Stored data entries:
◆ ◆ ◆ ◆ ◆ ◆ ◆
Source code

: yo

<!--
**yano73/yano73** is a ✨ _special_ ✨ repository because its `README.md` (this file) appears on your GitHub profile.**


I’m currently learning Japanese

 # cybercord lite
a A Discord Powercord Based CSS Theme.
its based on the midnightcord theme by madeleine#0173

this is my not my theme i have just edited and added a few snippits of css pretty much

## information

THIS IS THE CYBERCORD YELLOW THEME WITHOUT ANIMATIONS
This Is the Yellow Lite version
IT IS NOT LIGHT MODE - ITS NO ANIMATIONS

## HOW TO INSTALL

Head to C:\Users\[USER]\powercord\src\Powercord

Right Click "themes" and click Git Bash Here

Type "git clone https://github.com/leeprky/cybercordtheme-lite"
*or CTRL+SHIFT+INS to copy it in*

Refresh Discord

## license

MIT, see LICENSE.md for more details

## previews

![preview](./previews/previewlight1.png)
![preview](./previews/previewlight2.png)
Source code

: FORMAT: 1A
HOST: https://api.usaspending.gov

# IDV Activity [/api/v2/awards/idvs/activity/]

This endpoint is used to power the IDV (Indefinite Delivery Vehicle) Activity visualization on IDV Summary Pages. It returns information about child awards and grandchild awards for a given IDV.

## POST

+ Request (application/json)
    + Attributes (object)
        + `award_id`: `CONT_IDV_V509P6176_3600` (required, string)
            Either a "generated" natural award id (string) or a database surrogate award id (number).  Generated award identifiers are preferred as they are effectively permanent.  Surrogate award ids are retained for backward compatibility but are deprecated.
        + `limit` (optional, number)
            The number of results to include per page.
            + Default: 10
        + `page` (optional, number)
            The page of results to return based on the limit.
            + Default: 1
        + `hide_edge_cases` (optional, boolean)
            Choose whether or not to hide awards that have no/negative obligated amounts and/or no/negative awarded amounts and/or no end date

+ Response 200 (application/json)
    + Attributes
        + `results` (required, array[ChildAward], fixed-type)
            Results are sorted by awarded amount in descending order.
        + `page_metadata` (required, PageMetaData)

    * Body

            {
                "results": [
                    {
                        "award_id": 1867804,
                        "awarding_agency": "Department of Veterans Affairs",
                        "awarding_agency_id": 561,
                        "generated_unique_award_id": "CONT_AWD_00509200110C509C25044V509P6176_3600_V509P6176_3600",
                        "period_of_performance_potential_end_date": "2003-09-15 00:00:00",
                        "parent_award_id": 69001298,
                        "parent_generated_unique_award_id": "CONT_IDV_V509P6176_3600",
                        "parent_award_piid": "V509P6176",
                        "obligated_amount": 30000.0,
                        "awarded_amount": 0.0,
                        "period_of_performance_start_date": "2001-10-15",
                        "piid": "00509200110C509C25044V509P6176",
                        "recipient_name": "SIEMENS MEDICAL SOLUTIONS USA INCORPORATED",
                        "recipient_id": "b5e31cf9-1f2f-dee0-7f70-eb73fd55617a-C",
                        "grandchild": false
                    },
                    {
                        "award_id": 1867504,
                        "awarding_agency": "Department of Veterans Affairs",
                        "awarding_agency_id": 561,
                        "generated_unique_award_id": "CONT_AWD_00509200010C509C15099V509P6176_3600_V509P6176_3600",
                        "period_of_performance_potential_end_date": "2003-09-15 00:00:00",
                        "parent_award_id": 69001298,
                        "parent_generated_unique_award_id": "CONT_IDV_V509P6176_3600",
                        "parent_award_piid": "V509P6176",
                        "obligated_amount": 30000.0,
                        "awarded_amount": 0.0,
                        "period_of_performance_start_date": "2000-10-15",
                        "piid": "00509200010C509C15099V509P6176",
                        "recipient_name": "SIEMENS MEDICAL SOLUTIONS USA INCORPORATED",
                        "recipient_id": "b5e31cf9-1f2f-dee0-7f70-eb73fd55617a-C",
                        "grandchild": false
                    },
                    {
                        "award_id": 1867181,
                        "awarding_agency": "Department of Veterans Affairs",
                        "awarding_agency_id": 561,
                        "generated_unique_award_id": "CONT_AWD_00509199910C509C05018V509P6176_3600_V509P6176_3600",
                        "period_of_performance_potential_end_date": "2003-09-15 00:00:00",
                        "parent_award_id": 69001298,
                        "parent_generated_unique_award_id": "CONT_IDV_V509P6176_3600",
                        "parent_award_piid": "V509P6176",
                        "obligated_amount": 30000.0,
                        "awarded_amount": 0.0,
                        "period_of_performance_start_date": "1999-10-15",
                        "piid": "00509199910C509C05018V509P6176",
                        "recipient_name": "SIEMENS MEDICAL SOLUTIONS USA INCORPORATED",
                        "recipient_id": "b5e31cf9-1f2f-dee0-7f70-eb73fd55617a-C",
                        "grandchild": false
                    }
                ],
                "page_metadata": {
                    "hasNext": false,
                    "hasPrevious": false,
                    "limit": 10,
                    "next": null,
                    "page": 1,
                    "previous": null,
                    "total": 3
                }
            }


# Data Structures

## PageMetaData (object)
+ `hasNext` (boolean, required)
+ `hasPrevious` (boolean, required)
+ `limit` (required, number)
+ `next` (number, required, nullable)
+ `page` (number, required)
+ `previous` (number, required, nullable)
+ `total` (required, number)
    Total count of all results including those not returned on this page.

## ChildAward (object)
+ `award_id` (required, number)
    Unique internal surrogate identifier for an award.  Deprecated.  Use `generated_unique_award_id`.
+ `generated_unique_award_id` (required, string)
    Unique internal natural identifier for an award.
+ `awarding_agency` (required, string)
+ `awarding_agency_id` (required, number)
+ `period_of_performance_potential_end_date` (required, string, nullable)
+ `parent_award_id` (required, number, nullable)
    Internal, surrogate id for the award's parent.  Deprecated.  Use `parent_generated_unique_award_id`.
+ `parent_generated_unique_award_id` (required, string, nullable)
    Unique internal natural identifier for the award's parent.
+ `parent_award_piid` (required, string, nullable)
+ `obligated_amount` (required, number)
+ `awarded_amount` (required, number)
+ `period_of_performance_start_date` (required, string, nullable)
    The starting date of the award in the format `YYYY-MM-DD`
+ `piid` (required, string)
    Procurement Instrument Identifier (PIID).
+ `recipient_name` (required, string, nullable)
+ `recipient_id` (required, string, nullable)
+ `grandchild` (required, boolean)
◆ ◆ ◆ ◆ ◆ ◆ ◆
[Exercise]
Every line that contains the string "nullable" should be copied from the entries.

[Solution for this task]
+ `next` (number, required, nullable)
+ `previous` (number, required, nullable)
+ `period_of_performance_potential_end_date` (required, string, nullable)
+ `parent_award_id` (required, number, nullable)
+ `parent_generated_unique_award_id` (required, string, nullable)
+ `parent_award_piid` (required, string, nullable)
+ `period_of_performance_start_date` (required, string, nullable)
+ `recipient_name` (required, string, nullable)
+ `recipient_id` (required, string, nullable)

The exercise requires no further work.